The hash of the previous block must be found in the block to preserve the integrity of the circuit.
The block must be hashed to preserve data integrity. SHA256 is responsible for the content of the block. It should be noted that this hash has nothing to do with the mining, since there is no confirmation of the work - solving the problem.
To create a block, you need to know the hash of the previous block, and the rest must be created as follows (= index, hash, data, and timestamp). The date block is some information that is passed to the end user.

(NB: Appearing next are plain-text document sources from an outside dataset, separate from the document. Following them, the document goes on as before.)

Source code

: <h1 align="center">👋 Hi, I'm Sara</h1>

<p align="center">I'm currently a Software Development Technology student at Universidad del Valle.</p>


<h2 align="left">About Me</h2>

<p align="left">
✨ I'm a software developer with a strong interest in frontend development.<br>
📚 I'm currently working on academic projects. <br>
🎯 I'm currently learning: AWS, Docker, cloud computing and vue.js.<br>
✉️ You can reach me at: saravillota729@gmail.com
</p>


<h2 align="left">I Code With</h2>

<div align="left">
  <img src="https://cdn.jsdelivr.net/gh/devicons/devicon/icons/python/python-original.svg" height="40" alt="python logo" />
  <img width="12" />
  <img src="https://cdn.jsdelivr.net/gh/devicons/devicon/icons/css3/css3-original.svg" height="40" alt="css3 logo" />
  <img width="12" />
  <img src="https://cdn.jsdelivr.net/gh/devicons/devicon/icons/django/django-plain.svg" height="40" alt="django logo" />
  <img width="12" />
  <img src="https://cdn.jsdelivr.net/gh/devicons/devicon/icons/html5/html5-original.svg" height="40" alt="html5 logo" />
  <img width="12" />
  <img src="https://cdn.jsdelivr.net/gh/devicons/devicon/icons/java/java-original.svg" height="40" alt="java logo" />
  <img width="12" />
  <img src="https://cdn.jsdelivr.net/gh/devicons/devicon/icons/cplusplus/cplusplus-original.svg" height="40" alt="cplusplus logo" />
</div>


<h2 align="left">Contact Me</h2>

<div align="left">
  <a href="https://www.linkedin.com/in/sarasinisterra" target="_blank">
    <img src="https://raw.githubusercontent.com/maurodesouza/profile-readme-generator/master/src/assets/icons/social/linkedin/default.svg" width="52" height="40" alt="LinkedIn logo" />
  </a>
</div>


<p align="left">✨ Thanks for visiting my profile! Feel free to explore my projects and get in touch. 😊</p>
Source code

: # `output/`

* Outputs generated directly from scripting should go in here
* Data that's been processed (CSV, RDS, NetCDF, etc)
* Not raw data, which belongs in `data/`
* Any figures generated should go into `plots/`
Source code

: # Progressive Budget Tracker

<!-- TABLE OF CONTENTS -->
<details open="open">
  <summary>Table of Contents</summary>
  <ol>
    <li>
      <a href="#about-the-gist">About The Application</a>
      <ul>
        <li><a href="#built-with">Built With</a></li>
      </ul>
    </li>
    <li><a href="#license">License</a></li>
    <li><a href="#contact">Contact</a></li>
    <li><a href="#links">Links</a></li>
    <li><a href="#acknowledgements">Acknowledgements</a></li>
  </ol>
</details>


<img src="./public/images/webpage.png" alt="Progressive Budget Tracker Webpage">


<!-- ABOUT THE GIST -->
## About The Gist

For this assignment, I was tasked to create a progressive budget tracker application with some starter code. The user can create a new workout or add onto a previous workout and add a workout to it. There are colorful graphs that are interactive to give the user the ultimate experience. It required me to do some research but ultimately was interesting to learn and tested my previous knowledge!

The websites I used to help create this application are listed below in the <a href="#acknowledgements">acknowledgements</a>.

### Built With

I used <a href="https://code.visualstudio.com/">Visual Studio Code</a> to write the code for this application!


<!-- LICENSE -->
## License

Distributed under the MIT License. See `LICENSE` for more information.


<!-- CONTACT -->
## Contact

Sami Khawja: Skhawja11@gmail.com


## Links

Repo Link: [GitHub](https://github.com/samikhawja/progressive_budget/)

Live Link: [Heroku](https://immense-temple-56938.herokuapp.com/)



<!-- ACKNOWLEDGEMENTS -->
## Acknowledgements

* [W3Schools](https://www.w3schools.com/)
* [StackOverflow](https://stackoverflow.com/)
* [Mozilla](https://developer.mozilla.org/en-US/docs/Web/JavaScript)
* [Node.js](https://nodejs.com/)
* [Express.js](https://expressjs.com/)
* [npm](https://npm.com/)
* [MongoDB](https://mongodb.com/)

In memory, a JavaScript array is used to store the blockchain. The first blockchain block is always the so-called “genesis block”, which has the following code:
At any time, we should be able to check whether a block or chain of blocks is valid from the point of view of integrity. This is especially true when we receive new blocks from other nodes and must decide whether to accept them or not.
There should always be only one explicit set of blocks in a chain at a time. In the event of a conflict (for example, two nodes as in the created block number 72), we choose a circuit that has the longest row of blocks.

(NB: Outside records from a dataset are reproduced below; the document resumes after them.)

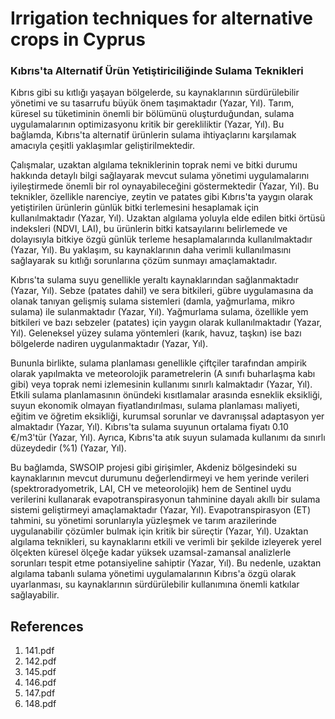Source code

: # Irrigation techniques for alternative crops in Cyprus

### Kıbrıs'ta Alternatif Ürün Yetiştiriciliğinde Sulama Teknikleri

Kıbrıs gibi su kıtlığı yaşayan bölgelerde, su kaynaklarının sürdürülebilir yönetimi ve su tasarrufu büyük önem taşımaktadır (Yazar, Yıl). Tarım, küresel su tüketiminin önemli bir bölümünü oluşturduğundan, sulama uygulamalarının optimizasyonu kritik bir gerekliliktir (Yazar, Yıl). Bu bağlamda, Kıbrıs'ta alternatif ürünlerin sulama ihtiyaçlarını karşılamak amacıyla çeşitli yaklaşımlar geliştirilmektedir.

Çalışmalar, uzaktan algılama tekniklerinin toprak nemi ve bitki durumu hakkında detaylı bilgi sağlayarak mevcut sulama yönetimi uygulamalarını iyileştirmede önemli bir rol oynayabileceğini göstermektedir (Yazar, Yıl). Bu teknikler, özellikle narenciye, zeytin ve patates gibi Kıbrıs'ta yaygın olarak yetiştirilen ürünlerin günlük bitki terlemesini hesaplamak için kullanılmaktadır (Yazar, Yıl). Uzaktan algılama yoluyla elde edilen bitki örtüsü indeksleri (NDVI, LAI), bu ürünlerin bitki katsayılarını belirlemede ve dolayısıyla bitkiye özgü günlük terleme hesaplamalarında kullanılmaktadır (Yazar, Yıl). Bu yaklaşım, su kaynaklarının daha verimli kullanılmasını sağlayarak su kıtlığı sorunlarına çözüm sunmayı amaçlamaktadır.

Kıbrıs'ta sulama suyu genellikle yeraltı kaynaklarından sağlanmaktadır (Yazar, Yıl). Sebze (patates dahil) ve sera bitkileri, gübre uygulamasına da olanak tanıyan gelişmiş sulama sistemleri (damla, yağmurlama, mikro sulama) ile sulanmaktadır (Yazar, Yıl). Yağmurlama sulama, özellikle yem bitkileri ve bazı sebzeler (patates) için yaygın olarak kullanılmaktadır (Yazar, Yıl). Geleneksel yüzey sulama yöntemleri (karık, havuz, taşkın) ise bazı bölgelerde nadiren uygulanmaktadır (Yazar, Yıl).

Bununla birlikte, sulama planlaması genellikle çiftçiler tarafından ampirik olarak yapılmakta ve meteorolojik parametrelerin (A sınıfı buharlaşma kabı gibi) veya toprak nemi izlemesinin kullanımı sınırlı kalmaktadır (Yazar, Yıl). Etkili sulama planlamasının önündeki kısıtlamalar arasında esneklik eksikliği, suyun ekonomik olmayan fiyatlandırılması, sulama planlaması maliyeti, eğitim ve öğretim eksikliği, kurumsal sorunlar ve davranışsal adaptasyon yer almaktadır (Yazar, Yıl). Kıbrıs'ta sulama suyunun ortalama fiyatı 0.10 €/m3'tür (Yazar, Yıl). Ayrıca, Kıbrıs'ta atık suyun sulamada kullanımı da sınırlı düzeydedir (%1) (Yazar, Yıl).

Bu bağlamda, SWSOIP projesi gibi girişimler, Akdeniz bölgesindeki su kaynaklarının mevcut durumunu değerlendirmeyi ve hem yerinde verileri (spektroradyometrik, LAI, CH ve meteorolojik) hem de Sentinel uydu verilerini kullanarak evapotranspirasyonun tahminine dayalı akıllı bir sulama sistemi geliştirmeyi amaçlamaktadır (Yazar, Yıl). Evapotranspirasyon (ET) tahmini, su yönetimi sorunlarıyla yüzleşmek ve tarım arazilerinde uygulanabilir çözümler bulmak için kritik bir süreçtir (Yazar, Yıl). Uzaktan algılama teknikleri, su kaynaklarını etkili ve verimli bir şekilde izleyerek yerel ölçekten küresel ölçeğe kadar yüksek uzamsal-zamansal analizlerle sorunları tespit etme potansiyeline sahiptir (Yazar, Yıl). Bu nedenle, uzaktan algılama tabanlı sulama yönetimi uygulamalarının Kıbrıs'a özgü olarak uyarlanması, su kaynaklarının sürdürülebilir kullanımına önemli katkılar sağlayabilir.


## References

1. 141.pdf
2. 142.pdf
3. 145.pdf
4. 146.pdf
5. 147.pdf
6. 148.pdf
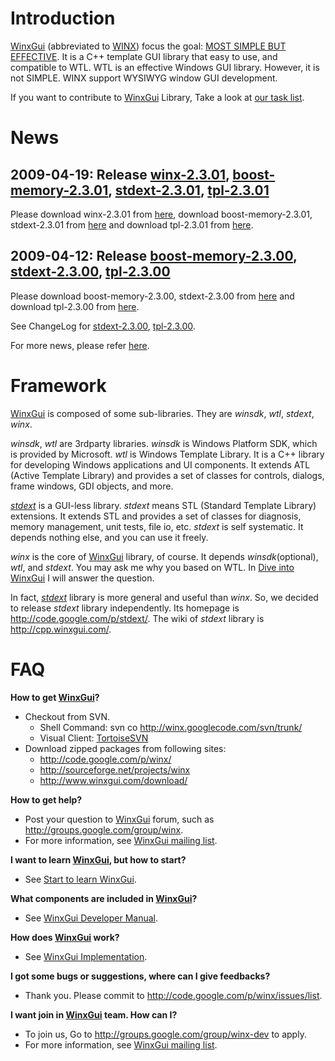 # Introduction #

[WinxGui](http://www.winxgui.com/winxgui) (abbreviated to [WINX](http://www.winxgui.com/winxgui)) focus the goal: [MOST SIMPLE BUT EFFECTIVE](http://www.winxgui.com/). It is a C++ template GUI library that easy to use, and compatible to WTL. WTL is an effective Windows GUI library. However, it is not SIMPLE. WINX support WYSIWYG window GUI development.

If you want to contribute to [WinxGui](http://www.winxgui.com/) Library, Take a look at [our task list](http://code.google.com/p/winx/issues/list).

# News #

## 2009-04-19: Release [winx-2.3.01](http://winx.googlecode.com/svn/tags/winx-2.3.01/), [boost-memory-2.3.01](http://winx.googlecode.com/svn/tags/boost-memory-2.3.01/), [stdext-2.3.01](http://winx.googlecode.com/svn/tags/stdext-2.3.01/), [tpl-2.3.01](http://winx.googlecode.com/svn/tags/tpl-2.3.01/) ##

Please download winx-2.3.01 from [here](http://code.google.com/p/winx/downloads/list), download boost-memory-2.3.01, stdext-2.3.01 from [here](http://code.google.com/p/stdext/downloads/list) and download tpl-2.3.01 from [here](http://code.google.com/p/libtpl/downloads/list).

## 2009-04-12: Release [boost-memory-2.3.00](http://winx.googlecode.com/svn/tags/boost-memory-2.3.00/), [stdext-2.3.00](http://winx.googlecode.com/svn/tags/stdext-2.3.00/), [tpl-2.3.00](http://winx.googlecode.com/svn/tags/tpl-2.3.00/) ##

Please download boost-memory-2.3.00, stdext-2.3.00 from [here](http://code.google.com/p/stdext/downloads/list) and download tpl-2.3.00 from [here](http://code.google.com/p/libtpl/downloads/list).

See ChangeLog for [stdext-2.3.00](http://winx.googlecode.com/svn/trunk/changelog/stdext-2.3.00.txt), [tpl-2.3.00](http://winx.googlecode.com/svn/trunk/changelog/tpl-2.3.00.txt).

For more news, please refer [here](News_1_2_00.md).

# Framework #

[WinxGui](http://www.winxgui.com/winxgui) is composed of some sub-libraries. They are _winsdk_, _wtl_, _stdext_, _winx_.

_winsdk_, _wtl_ are 3rdparty libraries. _winsdk_ is Windows Platform SDK, which is provided by Microsoft. _wtl_ is Windows Template Library. It is a C++ library for developing Windows applications and UI components. It extends ATL (Active Template Library) and provides a set of classes for controls, dialogs, frame windows, GDI objects, and more.

_[stdext](http://code.google.com/p/stdext/)_ is a GUI-less library. _stdext_ means STL (Standard Template Library) extensions. It extends STL and provides a set of classes for diagnosis, memory management, unit tests, file io, etc. _stdext_ is self systematic. It depends nothing else, and you can use it freely.

_winx_ is the core of [WinxGui](http://www.winxgui.com/winxgui) library, of course. It depends _winsdk_(optional), _wtl_, and _stdext_. You may ask me why you based on WTL. In [Dive into WinxGui](http://www.winxgui.com/dive-into-winxgui) I will answer the question.

In fact, _[stdext](http://code.google.com/p/stdext/)_ library is more general and useful than _winx_. So, we decided to release _stdext_ library independently. Its homepage is http://code.google.com/p/stdext/. The wiki of _stdext_ library is http://cpp.winxgui.com/.

# FAQ #

**How to get
[WinxGui](http://www.winxgui.com/winxgui)?**
  * Checkout from SVN.
    * Shell Command: svn co http://winx.googlecode.com/svn/trunk/
    * Visual Client: [TortoiseSVN](http://sourceforge.net/projects/TortoiseSVN)
  * Download zipped packages from following sites:
    * http://code.google.com/p/winx/
    * http://sourceforge.net/projects/winx
    * http://www.winxgui.com/download/

**How to get help?**
  * Post your question to [WinxGui](http://www.winxgui.com/winxgui) forum, such as http://groups.google.com/group/winx.
  * For more information, see [WinxGui mailing list](http://www.winxgui.com/mailing-list).

**I want to learn
[WinxGui](http://www.winxgui.com/winxgui), but how to start?**
  * See [Start to learn WinxGui](http://www.winxgui.com/beginning).

**What components are included in
[WinxGui](http://www.winxgui.com/winxgui)?**
  * See [WinxGui Developer Manual](http://www.winxgui.com/winxgui).

**How does
[WinxGui](http://www.winxgui.com/winxgui) work?**
  * See [WinxGui Implementation](http://www.winxgui.com/dive-into-winxgui).

**I got some bugs or suggestions, where can I give feedbacks?**
  * Thank you. Please commit to http://code.google.com/p/winx/issues/list.

**I want join in
[WinxGui](http://www.winxgui.com/winxgui) team. How can I?**
  * To join us, Go to http://groups.google.com/group/winx-dev to apply.
  * For more information, see [WinxGui mailing list](http://www.winxgui.com/mailing-list).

Communicating with other nodes
An important function of a node is the separation and synchronization of the blockchain with other nodes. Rules - used to maintain network synchronization:
Some typical communication scenarios that follow when nodes comply with the described protocol
There is no automatic mutual detection. Locations (= URLs) parties must be added manually.
The user, in some way, should be able to control the node. This is done by configuring the http server.

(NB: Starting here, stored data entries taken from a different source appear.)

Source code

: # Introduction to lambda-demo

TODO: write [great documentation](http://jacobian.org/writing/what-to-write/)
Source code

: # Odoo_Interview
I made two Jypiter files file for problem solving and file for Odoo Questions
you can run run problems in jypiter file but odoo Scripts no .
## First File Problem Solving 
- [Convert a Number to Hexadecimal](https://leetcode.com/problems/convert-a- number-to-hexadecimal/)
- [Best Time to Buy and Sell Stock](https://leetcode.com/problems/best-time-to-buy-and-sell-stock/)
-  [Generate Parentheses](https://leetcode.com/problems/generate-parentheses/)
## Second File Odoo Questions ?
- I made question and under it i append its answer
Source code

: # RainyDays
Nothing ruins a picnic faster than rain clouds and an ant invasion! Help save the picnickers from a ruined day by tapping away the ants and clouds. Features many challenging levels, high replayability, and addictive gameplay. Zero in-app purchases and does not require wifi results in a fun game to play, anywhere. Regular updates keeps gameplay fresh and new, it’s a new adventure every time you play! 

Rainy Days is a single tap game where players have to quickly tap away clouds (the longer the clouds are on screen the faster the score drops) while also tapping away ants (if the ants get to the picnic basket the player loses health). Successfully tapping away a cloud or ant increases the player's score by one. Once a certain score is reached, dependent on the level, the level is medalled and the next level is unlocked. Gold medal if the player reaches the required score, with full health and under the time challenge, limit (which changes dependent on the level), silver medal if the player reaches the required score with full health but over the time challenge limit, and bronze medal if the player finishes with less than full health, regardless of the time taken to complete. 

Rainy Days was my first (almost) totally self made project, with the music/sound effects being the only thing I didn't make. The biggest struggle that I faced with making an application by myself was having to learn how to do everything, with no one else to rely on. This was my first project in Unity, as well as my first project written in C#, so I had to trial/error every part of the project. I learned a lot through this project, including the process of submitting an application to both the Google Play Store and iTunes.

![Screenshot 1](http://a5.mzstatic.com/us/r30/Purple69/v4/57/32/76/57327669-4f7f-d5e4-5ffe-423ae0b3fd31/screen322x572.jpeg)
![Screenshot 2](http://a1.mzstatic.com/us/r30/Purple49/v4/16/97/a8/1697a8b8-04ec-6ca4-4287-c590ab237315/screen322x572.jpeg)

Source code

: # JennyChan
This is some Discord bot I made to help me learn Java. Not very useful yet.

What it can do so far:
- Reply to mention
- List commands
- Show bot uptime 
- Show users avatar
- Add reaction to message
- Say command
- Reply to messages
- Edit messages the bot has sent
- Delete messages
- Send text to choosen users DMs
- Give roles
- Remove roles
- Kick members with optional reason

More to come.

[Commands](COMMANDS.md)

As you can see, the user can interact with the node in the following ways:
The easiest way to manage a node - for example, using Curl:
It should be noted that the host actually provides two web servers: one for the user to control the host (http server) and one for peer-to-peer communication between the hosts. (Websocket http server)
Main components of NaiveChain
NaiveChain was created for demonstration and training purposes. As long as he does not have a mining algorithm for (PoS of PoW), it cannot be used in a public network. Nevertheless, it implements the basic functions for the blockchain implementation.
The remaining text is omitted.